§ **Given information**
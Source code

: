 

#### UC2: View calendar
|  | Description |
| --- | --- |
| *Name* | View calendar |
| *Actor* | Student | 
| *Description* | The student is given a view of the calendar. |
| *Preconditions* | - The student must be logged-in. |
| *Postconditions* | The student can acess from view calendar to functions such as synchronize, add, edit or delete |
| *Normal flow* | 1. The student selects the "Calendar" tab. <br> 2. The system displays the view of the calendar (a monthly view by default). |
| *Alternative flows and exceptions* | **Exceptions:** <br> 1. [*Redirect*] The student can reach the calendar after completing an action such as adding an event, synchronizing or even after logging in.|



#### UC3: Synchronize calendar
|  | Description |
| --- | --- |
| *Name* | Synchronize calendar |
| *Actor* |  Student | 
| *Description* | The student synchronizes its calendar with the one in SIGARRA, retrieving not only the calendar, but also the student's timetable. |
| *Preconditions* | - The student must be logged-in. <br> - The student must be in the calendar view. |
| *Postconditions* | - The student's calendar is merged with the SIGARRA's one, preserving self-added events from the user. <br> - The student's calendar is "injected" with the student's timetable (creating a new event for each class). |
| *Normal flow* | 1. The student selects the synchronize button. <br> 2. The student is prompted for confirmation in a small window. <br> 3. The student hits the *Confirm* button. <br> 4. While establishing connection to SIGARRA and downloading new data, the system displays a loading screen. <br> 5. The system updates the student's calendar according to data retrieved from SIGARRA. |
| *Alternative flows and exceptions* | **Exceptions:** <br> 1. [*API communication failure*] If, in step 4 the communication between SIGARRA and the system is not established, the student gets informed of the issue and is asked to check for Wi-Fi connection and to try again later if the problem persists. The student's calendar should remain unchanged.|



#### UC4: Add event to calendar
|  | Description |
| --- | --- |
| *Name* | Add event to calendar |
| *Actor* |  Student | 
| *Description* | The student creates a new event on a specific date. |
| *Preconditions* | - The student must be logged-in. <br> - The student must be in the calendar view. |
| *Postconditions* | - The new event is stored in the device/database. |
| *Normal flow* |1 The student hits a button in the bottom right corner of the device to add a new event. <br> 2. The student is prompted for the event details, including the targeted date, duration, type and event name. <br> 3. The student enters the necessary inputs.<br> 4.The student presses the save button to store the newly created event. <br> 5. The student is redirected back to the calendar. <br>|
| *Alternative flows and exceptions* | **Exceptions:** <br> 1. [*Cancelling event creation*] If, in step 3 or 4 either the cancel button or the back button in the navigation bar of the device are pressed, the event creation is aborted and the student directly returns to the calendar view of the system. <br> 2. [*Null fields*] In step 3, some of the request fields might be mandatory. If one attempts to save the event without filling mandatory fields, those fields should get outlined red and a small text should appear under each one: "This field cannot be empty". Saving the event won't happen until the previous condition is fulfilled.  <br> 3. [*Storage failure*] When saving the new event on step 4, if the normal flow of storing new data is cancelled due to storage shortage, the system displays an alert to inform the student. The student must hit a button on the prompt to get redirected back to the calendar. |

§ **Exercise instructions**
Across the listing above, report every line where "prompted" occurs.

§ **Answer for the task**
| *Normal flow* | 1. The student selects the synchronize button. <br> 2. The student is prompted for confirmation in a small window. <br> 3. The student hits the *Confirm* button. <br> 4. While establishing connection to SIGARRA and downloading new data, the system displays a loading screen. <br> 5. The system updates the student's calendar according to data retrieved from SIGARRA. |
| *Normal flow* |1 The student hits a button in the bottom right corner of the device to add a new event. <br> 2. The student is prompted for the event details, including the targeted date, duration, type and event name. <br> 3. The student enters the necessary inputs.<br> 4.The student presses the save button to store the newly created event. <br> 5. The student is redirected back to the calendar. <br>|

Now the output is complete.